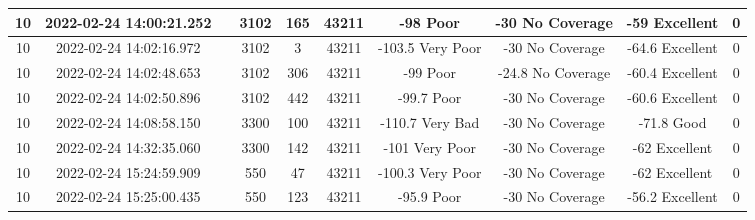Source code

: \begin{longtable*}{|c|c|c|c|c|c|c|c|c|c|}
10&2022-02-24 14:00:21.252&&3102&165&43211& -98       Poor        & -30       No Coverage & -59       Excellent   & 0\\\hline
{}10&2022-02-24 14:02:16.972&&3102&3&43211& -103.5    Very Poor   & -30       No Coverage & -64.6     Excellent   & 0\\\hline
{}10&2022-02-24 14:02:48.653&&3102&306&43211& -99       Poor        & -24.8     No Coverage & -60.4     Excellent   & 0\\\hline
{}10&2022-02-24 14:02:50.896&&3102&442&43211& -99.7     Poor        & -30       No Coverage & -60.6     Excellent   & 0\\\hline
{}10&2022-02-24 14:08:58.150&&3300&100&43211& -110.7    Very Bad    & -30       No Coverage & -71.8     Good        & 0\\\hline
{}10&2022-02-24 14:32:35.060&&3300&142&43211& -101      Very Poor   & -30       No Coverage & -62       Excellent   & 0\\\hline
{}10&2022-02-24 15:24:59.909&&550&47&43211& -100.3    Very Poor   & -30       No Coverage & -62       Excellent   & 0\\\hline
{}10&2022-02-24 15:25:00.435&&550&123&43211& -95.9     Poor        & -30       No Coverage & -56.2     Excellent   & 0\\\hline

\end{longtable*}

The problem:
Among the entries above, which lines include "Excellent"? List them all.

Answer for this exercise:
10&2022-02-24 14:00:21.252&&3102&165&43211& -98       Poor        & -30       No Coverage & -59       Excellent   & 0\\\hline
{}10&2022-02-24 14:02:16.972&&3102&3&43211& -103.5    Very Poor   & -30       No Coverage & -64.6     Excellent   & 0\\\hline
{}10&2022-02-24 14:02:48.653&&3102&306&43211& -99       Poor        & -24.8     No Coverage & -60.4     Excellent   & 0\\\hline
{}10&2022-02-24 14:02:50.896&&3102&442&43211& -99.7     Poor        & -30       No Coverage & -60.6     Excellent   & 0\\\hline
{}10&2022-02-24 14:32:35.060&&3300&142&43211& -101      Very Poor   & -30       No Coverage & -62       Excellent   & 0\\\hline
{}10&2022-02-24 15:24:59.909&&550&47&43211& -100.3    Very Poor   & -30       No Coverage & -62       Excellent   & 0\\\hline
{}10&2022-02-24 15:25:00.435&&550&123&43211& -95.9     Poor        & -30       No Coverage & -56.2     Excellent   & 0\\\hline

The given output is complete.